[Source texts of formatted documents]
====

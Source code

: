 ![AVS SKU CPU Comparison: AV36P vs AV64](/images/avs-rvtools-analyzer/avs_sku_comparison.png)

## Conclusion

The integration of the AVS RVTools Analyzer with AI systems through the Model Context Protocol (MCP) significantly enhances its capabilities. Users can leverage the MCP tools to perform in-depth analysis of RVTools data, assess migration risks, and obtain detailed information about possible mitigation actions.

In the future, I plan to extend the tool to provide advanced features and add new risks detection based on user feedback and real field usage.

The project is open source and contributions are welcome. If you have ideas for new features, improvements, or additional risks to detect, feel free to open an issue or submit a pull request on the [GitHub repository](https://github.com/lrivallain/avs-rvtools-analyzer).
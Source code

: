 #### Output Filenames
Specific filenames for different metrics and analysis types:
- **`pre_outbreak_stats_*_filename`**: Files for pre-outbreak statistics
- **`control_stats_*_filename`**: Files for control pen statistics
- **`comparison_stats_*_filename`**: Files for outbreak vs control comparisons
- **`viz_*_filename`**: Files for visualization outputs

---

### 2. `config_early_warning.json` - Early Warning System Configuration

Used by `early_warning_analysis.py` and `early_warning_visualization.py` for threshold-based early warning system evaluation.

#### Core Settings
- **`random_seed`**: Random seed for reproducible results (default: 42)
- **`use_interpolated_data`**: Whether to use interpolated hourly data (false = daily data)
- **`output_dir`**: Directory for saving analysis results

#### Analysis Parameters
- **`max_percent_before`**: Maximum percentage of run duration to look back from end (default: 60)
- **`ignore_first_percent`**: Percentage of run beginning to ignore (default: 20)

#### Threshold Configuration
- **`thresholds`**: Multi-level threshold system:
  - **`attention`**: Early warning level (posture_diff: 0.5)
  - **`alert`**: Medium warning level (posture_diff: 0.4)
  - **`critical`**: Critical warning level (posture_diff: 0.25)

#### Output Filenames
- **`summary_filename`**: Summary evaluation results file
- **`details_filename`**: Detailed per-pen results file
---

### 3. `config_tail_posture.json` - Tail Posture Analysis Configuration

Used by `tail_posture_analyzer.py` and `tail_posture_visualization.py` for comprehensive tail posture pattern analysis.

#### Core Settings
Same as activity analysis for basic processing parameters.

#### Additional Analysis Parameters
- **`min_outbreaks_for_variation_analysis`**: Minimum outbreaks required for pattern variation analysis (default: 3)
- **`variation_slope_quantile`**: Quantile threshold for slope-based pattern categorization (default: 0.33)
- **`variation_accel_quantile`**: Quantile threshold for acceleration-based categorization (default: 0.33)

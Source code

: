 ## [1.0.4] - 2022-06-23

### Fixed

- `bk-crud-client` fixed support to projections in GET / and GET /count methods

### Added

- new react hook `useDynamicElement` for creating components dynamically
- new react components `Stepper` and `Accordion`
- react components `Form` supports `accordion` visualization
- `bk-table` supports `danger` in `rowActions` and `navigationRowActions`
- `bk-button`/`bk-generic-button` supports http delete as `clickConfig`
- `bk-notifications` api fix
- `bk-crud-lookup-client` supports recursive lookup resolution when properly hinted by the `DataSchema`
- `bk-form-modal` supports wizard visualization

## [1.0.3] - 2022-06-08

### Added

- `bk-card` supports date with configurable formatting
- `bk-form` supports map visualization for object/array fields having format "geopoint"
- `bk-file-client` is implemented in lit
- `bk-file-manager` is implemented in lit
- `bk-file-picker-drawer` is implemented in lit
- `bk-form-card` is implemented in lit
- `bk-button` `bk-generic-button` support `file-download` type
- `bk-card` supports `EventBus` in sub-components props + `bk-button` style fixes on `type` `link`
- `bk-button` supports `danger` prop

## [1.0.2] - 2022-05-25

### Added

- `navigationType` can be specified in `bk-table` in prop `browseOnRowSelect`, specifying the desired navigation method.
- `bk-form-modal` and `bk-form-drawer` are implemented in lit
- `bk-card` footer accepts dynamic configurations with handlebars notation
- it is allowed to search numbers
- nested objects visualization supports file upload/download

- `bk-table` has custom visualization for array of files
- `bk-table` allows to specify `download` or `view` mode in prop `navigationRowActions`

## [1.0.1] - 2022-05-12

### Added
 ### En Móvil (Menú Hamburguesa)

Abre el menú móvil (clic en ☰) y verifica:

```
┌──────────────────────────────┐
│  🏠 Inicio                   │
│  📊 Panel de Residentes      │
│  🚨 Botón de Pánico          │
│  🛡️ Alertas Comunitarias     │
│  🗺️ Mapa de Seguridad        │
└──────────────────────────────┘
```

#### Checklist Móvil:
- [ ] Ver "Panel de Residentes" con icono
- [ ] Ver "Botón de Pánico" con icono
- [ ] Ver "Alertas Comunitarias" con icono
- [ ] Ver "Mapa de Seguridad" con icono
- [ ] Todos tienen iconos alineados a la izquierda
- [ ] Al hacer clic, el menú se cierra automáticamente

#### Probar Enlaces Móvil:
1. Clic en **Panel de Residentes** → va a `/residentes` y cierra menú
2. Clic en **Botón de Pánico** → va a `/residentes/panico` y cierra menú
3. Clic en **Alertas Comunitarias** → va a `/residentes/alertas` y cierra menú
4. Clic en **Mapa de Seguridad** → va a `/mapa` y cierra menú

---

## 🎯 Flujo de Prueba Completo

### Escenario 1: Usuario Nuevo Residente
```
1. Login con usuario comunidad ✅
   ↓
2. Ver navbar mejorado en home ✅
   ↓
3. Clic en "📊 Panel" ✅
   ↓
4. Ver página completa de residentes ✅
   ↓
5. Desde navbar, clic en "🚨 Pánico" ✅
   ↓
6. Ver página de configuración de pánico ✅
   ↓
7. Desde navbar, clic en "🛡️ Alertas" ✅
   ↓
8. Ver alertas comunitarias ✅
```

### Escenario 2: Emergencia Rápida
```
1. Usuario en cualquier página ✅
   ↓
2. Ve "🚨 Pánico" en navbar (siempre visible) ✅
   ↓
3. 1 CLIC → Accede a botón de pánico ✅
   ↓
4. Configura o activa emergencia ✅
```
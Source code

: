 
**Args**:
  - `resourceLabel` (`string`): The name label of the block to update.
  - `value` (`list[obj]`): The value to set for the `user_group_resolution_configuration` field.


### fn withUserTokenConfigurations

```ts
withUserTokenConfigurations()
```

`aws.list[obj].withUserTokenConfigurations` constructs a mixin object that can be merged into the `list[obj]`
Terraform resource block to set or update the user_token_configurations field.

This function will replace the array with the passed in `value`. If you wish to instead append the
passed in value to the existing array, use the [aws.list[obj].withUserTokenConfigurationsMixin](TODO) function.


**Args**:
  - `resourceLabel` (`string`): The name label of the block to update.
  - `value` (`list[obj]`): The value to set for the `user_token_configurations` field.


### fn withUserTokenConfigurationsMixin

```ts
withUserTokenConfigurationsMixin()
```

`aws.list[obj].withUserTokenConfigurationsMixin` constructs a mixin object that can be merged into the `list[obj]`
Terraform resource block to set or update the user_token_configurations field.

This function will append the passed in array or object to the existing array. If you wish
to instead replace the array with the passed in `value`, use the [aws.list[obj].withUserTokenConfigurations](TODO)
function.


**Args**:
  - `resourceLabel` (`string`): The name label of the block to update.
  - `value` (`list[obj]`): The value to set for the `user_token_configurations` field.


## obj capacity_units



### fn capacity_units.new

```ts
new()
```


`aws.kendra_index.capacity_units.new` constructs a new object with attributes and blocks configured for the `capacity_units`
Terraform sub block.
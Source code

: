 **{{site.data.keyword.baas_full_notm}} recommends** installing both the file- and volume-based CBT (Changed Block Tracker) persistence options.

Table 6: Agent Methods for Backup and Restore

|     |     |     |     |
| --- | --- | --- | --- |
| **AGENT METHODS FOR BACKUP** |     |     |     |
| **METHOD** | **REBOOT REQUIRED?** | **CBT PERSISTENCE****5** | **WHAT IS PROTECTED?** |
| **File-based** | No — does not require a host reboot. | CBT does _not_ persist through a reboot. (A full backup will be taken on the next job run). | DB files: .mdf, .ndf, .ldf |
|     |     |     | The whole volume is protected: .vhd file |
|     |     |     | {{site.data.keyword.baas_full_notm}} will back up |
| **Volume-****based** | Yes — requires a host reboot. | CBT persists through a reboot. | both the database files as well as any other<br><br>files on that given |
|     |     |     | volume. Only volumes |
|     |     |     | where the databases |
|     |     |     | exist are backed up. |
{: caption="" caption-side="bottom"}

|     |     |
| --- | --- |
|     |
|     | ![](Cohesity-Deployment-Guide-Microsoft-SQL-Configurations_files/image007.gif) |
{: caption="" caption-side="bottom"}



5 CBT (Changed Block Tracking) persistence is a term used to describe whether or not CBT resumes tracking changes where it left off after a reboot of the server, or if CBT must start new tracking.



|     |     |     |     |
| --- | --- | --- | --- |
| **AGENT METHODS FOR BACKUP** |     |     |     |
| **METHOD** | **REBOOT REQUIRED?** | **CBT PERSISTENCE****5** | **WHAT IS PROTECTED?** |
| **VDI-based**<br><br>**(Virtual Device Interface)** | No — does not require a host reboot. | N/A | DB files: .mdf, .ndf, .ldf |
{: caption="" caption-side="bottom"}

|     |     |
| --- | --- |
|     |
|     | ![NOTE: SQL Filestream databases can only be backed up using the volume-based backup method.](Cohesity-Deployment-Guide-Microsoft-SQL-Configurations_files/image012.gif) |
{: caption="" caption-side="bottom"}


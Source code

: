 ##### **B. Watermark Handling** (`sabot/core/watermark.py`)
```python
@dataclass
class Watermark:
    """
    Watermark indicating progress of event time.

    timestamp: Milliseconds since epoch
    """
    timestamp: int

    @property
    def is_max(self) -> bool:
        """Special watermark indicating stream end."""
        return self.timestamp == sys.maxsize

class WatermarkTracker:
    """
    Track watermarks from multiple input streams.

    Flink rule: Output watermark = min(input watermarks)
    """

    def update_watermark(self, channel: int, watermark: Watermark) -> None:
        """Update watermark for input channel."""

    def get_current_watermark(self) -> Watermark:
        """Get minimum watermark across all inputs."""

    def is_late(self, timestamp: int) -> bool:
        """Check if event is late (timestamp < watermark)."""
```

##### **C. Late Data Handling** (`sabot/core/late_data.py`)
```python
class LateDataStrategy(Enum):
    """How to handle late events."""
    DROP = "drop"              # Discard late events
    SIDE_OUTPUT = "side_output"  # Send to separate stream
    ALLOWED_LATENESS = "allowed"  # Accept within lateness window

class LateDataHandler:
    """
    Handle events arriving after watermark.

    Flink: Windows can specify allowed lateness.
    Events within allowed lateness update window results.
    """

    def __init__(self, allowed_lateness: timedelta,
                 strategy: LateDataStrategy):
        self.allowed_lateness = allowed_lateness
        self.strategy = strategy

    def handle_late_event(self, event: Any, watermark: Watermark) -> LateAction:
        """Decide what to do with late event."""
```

====

What the exercise asks —
From the data above, copy each line where the string "does" appears.

Exercise answer —
| **File-based** | No — does not require a host reboot. | CBT does _not_ persist through a reboot. (A full backup will be taken on the next job run). | DB files: .mdf, .ndf, .ldf |
| **VDI-based**<br><br>**(Virtual Device Interface)** | No — does not require a host reboot. | N/A | DB files: .mdf, .ndf, .ldf |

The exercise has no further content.